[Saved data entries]
-- Opening Marker --

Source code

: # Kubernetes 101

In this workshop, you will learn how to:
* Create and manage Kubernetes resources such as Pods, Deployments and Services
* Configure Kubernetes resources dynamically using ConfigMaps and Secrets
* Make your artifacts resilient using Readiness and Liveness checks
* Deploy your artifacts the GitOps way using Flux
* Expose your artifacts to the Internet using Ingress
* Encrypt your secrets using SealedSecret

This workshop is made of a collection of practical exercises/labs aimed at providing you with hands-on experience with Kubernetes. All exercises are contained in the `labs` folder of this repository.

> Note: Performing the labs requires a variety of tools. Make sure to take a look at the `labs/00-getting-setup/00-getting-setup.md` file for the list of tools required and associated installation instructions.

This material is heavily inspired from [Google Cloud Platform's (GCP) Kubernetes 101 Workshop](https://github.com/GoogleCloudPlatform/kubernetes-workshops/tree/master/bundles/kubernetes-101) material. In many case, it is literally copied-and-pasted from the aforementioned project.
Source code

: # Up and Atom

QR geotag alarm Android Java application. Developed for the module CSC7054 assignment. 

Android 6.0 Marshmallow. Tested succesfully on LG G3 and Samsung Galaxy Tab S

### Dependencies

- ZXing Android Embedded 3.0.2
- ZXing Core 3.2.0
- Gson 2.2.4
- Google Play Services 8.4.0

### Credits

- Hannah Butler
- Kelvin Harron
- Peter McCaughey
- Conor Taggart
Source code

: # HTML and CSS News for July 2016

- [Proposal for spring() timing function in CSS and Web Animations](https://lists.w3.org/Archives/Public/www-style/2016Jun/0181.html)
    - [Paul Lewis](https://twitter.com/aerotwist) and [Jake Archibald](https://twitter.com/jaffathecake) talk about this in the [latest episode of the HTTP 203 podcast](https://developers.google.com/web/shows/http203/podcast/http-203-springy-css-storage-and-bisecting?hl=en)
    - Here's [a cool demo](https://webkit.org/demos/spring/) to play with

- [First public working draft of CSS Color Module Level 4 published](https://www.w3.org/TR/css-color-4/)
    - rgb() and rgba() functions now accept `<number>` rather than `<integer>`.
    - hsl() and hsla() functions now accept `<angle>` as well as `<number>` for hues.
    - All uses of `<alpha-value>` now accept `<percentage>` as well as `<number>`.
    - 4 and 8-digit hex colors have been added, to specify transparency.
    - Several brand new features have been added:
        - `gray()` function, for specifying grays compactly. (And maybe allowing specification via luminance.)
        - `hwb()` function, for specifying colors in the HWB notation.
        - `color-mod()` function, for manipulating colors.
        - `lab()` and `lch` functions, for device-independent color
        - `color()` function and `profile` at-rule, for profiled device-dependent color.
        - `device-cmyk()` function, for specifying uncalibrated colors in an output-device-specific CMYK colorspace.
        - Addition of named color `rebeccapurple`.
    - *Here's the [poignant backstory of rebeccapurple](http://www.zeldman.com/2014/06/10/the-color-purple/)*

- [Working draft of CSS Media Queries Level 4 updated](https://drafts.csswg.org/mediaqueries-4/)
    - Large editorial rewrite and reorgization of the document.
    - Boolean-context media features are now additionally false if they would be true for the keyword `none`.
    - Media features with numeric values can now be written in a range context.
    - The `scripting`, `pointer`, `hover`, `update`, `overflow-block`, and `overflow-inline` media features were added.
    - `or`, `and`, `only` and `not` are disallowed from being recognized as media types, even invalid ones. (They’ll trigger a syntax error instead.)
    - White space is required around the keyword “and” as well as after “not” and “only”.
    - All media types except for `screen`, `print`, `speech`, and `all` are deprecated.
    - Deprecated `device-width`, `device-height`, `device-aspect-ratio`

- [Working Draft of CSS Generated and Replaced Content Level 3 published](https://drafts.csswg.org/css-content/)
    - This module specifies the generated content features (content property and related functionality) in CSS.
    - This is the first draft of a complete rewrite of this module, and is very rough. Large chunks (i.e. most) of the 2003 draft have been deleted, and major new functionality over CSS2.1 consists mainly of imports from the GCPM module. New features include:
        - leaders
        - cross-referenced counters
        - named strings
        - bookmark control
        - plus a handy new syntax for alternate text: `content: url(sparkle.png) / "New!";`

-- Closing Marker --

Your task:
Go through the records from the first line and copy each one exactly, ending after the line that contains "secrets using SealedSecret". Give nothing else.

Answer section:
Source code

: # Kubernetes 101

In this workshop, you will learn how to:
* Create and manage Kubernetes resources such as Pods, Deployments and Services
* Configure Kubernetes resources dynamically using ConfigMaps and Secrets
* Make your artifacts resilient using Readiness and Liveness checks
* Deploy your artifacts the GitOps way using Flux
* Expose your artifacts to the Internet using Ingress
* Encrypt your secrets using SealedSecret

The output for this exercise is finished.